## YOUR ASSIGNMENT
Return the entries below verbatim. Pictures stay out.

## MATERIAL PROVIDED

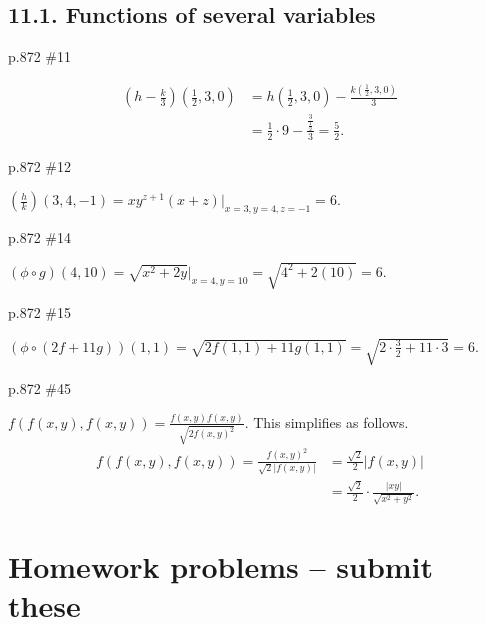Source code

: \subsection*{11.1. Functions of several variables}
\begin{practice}p.872 \#11\end{practice}
\begin{pracsol}
  \[\begin{split}
    \left(h-\frac k3\right)\left(\frac12,3,0\right) &= h\left(\frac12,3,0\right)-\frac{k\left(\frac12,3,0\right)}{3}\\
    &= \frac12\cdot 9-\frac{\frac{3}{\frac12}}{3}=\frac52.
  \end{split}\]
\end{pracsol}
\begin{practice}p.872 \#12\end{practice}
\begin{pracsol}
  $\left(\frac hk\right)(3,4,-1)=xy^{z+1}(x+z)\Big|_{x=3,y=4,z=-1}=6$.
\end{pracsol}
\begin{practice}p.872 \#14\end{practice}
\begin{pracsol}
  $(\phi\circ g)(4,10)=\sqrt{x^2+2y}\Big|_{x=4,y=10}=\sqrt{4^2+2(10)}=6$.
\end{pracsol}
\begin{practice}p.872 \#15\end{practice}
\begin{pracsol}
  $(\phi\circ(2f+11g))(1,1)=\sqrt{2f(1,1)+11g(1,1)}=\sqrt{2\cdot\frac32+11\cdot 3}=6$.
\end{pracsol}
\begin{practice}p.872 \#45\end{practice}
\begin{pracsol}
  $f(f(x,y),f(x,y))=\frac{f(x,y)f(x,y)}{\sqrt{2f(x,y)^2}}$. This simplifies as follows.
  \[\begin{split}
    f(f(x,y),f(x,y)) = \frac{f(x,y)^2}{\sqrt2|f(x,y)|} &= \frac{\sqrt2}{2}|f(x,y)|\\
    &= \frac{\sqrt2}2\cdot\frac{|xy|}{\sqrt{x^2+y^2}}.
  \end{split}\]
\end{pracsol}

\newpage

\section{Homework problems -- submit these}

## RESULT OF THE EXERCISE
Source code

: \subsection*{11.1. Functions of several variables}
\begin{practice}p.872 \#11\end{practice}
\begin{pracsol}
  \[\begin{split}
    \left(h-\frac k3\right)\left(\frac12,3,0\right) &= h\left(\frac12,3,0\right)-\frac{k\left(\frac12,3,0\right)}{3}\\
    &= \frac12\cdot 9-\frac{\frac{3}{\frac12}}{3}=\frac52.
  \end{split}\]
\end{pracsol}
\begin{practice}p.872 \#12\end{practice}
\begin{pracsol}
  $\left(\frac hk\right)(3,4,-1)=xy^{z+1}(x+z)\Big|_{x=3,y=4,z=-1}=6$.
\end{pracsol}
\begin{practice}p.872 \#14\end{practice}
\begin{pracsol}
  $(\phi\circ g)(4,10)=\sqrt{x^2+2y}\Big|_{x=4,y=10}=\sqrt{4^2+2(10)}=6$.
\end{pracsol}
\begin{practice}p.872 \#15\end{practice}
\begin{pracsol}
  $(\phi\circ(2f+11g))(1,1)=\sqrt{2f(1,1)+11g(1,1)}=\sqrt{2\cdot\frac32+11\cdot 3}=6$.
\end{pracsol}
\begin{practice}p.872 \#45\end{practice}
\begin{pracsol}
  $f(f(x,y),f(x,y))=\frac{f(x,y)f(x,y)}{\sqrt{2f(x,y)^2}}$. This simplifies as follows.
  \[\begin{split}
    f(f(x,y),f(x,y)) = \frac{f(x,y)^2}{\sqrt2|f(x,y)|} &= \frac{\sqrt2}{2}|f(x,y)|\\
    &= \frac{\sqrt2}2\cdot\frac{|xy|}{\sqrt{x^2+y^2}}.
  \end{split}\]
\end{pracsol}

\newpage

\section{Homework problems -- submit these}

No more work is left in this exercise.